L’âge de prédilection est souvent compris entre 40 et 60 ans. Les femmes sont plus souvent atteintes que les hommes (3 à 6 cas féminins pour 1 homme).

 

Quelles sont les causes du syndrome du canal carpien ?

Les causes peuvent être locales, ou liées à des maladies plus générales :

Les causes locales :

  • Antécédents de traumatisme du poignet ou de l’extrémité inférieure des os de l’avant bras ayant entrainé un « cal osseux », qui épaissit l’os, et comprime le nerf dans le canal
  • Des microtraumatismes répétés, généralement pour raisons professionnelles (exemple du marteau-piqueur)
  • Beaucoup plus fréquente, l’arthrose, par les excroissances osseuses qu’elle entraine, peut être responsable de ce syndrome

 

Les causes générales :

Elles sont souvent la conséquence de différentes maladies qui modifient l’anatomie du poignet, soit au niveau osseux, soit au niveau des tissus. Nous ne citerons que les plus fréquentes :

  • L’hypothyroïdie. L’une de ses conséquences est l’infiltration œdémateuse des tissus et le gonflement des poignets, entrainant la compression du nerf médian
  • Le diabète.

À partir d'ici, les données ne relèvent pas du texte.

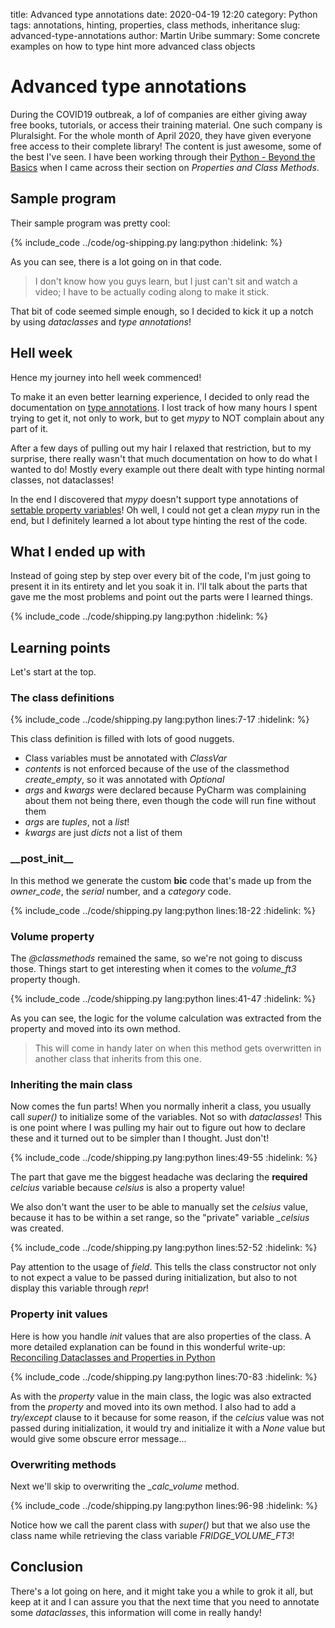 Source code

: title: Advanced type annotations
date: 2020-04-19 12:20
category: Python
tags: annotations, hinting, properties, class methods, inheritance
slug: advanced-type-annotations
author: Martin Uribe
summary: Some concrete examples on how to type hint more advanced class objects

# Advanced type annotations

During the COVID19 outbreak, a lof of companies are either giving away free books, tutorials, or access their training material.
One such company is Pluralsight.
For the whole month of April 2020, they have given everyone free access to their complete library!
The content is just awesome, some of the best I've seen.
I have been working through their [Python - Beyond the Basics](https://app.pluralsight.com/library/courses/python-beyond-basics) when I came across their section on *Properties and Class Methods*.

## Sample program

Their sample program was pretty cool:

{% include_code ../code/og-shipping.py lang:python :hidelink: %}

As you can see, there is a lot going on in that code.

> I don't know how you guys learn, but I just can't sit and watch a video; I have to be actually coding along to make it stick.

That bit of code seemed simple enough, so I decided to kick it up a notch by using *dataclasses* and *type annotations*!

## Hell week

Hence my journey into hell week commenced!

To make it an even better learning experience, I decided to only read the documentation on [type annotations](https://docs.python.org/3/library/typing.html). I lost track of how many hours I spent trying to get it, not only to work, but to get *mypy* to NOT complain about any part of it.

After a few days of pulling out my hair I relaxed that restriction, but to my surprise, there really wasn't that much documentation on how to do what I wanted to do!
Mostly every example out there dealt with type hinting normal classes, not dataclasses!

In the end I discovered that *mypy* doesn't support type annotations of [settable property variables](https://github.com/python/mypy/issues/220)!
Oh well, I could not get a clean *mypy* run in the end, but I definitely learned a lot about type hinting the rest of the code.

## What I ended up with

Instead of going step by step over every bit of the code, I'm just going to present it in its entirety and let you soak it in.
I'll talk about the parts that gave me the most problems and point out the parts were I learned things.

{% include_code ../code/shipping.py lang:python :hidelink: %}

## Learning points

Let's start at the top.

### The class definitions

{% include_code ../code/shipping.py lang:python lines:7-17 :hidelink: %}

This class definition is filled with lots of good nuggets.

* Class variables must be annotated with *ClassVar*
* *contents* is not enforced because of the use of the classmethod *create_empty*, so it was annotated with *Optional*
* *args* and *kwargs* were declared because PyCharm was complaining about them not being there, even though the code will run fine without them
* *args* are *tuples*, not a *list*!
* *kwargs* are just *dicts* not a list of them

### \_\_post_init__

In this method we generate the custom **bic** code that's made up from the *owner_code*, the *serial* number, and a *category* code.

{% include_code ../code/shipping.py lang:python lines:18-22 :hidelink: %}

### Volume property

The *@classmethods* remained the same, so we're not going to discuss those.
Things start to get interesting when it comes to the *volume_ft3* property though.

{% include_code ../code/shipping.py lang:python lines:41-47 :hidelink: %}

As you can see, the logic for the volume calculation was extracted from the property and moved into its own method.

> This will come in handy later on when this method gets overwritten in another class that inherits from this one.

### Inheriting the main class

Now comes the fun parts!
When you normally inherit a class, you usually call *super()* to initialize some of the variables.
Not so with *dataclasses*!
This is one point where I was pulling my hair out to figure out how to declare these and it turned out to be simpler than I thought.
Just don't!

{% include_code ../code/shipping.py lang:python lines:49-55 :hidelink: %}

The part that gave me the biggest headache was declaring the **required** *celcius* variable because *celsius* is also a property value!

We also don't want the user to be able to manually set the *celsius* value, because it has to be within a set range, so the "private" variable *_celsius* was created.

{% include_code ../code/shipping.py lang:python lines:52-52 :hidelink: %}

Pay attention to the usage of *field*.
This tells the class constructor not only to not expect a value to be passed during initialization, but also to not display this variable through *repr*!

### Property init values

Here is how you handle *init* values that are also properties of the class.
A more detailed explanation can be found in this wonderful write-up: [Reconciling Dataclasses and Properties in Python](https://florimond.dev/blog/articles/2018/10/reconciling-dataclasses-and-properties-in-python/)

{% include_code ../code/shipping.py lang:python lines:70-83 :hidelink: %}

As with the *property* value in the main class, the logic was also extracted from the *property* and moved into its own method.
I also had to add a *try/except* clause to it because for some reason, if the *celcius* value was not passed during initialization, it would try and initialize it with a *None* value but would give some obscure error message...

### Overwriting methods

Next we'll skip to overwriting the *_calc_volume* method.

{% include_code ../code/shipping.py lang:python lines:96-98 :hidelink: %}

Notice how we call the parent class with *super()* but that we also use the class name while retrieving the class variable *FRIDGE_VOLUME_FT3*!

## Conclusion

There's a lot going on here, and it might take you a while to grok it all, but keep at it and I can assure you that the next time that you need to annotate some *dataclasses*, this information will come in really handy!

Par atteinte directe du nerf médian, c’est la « neuropathie périphérique des diabétiques »
  • La polyarthrite rhumatoïde entraine des déformations osseuses importantes au niveau des mains

D’autres maladies plus rares ne seront que citées pour exemple, car ce sont des pathologies complexes plus ou moins rares :

    • Maladie de Paget
    • Leucémies
    • Sclérodermie
    • Lupus Erythémateux Disséminé
    • Acromégalie
    • Sarcoïdose et Amylose (liste non exhaustive)…

 

Existe-t-il des facteurs de risque au syndrome du canal carpien ?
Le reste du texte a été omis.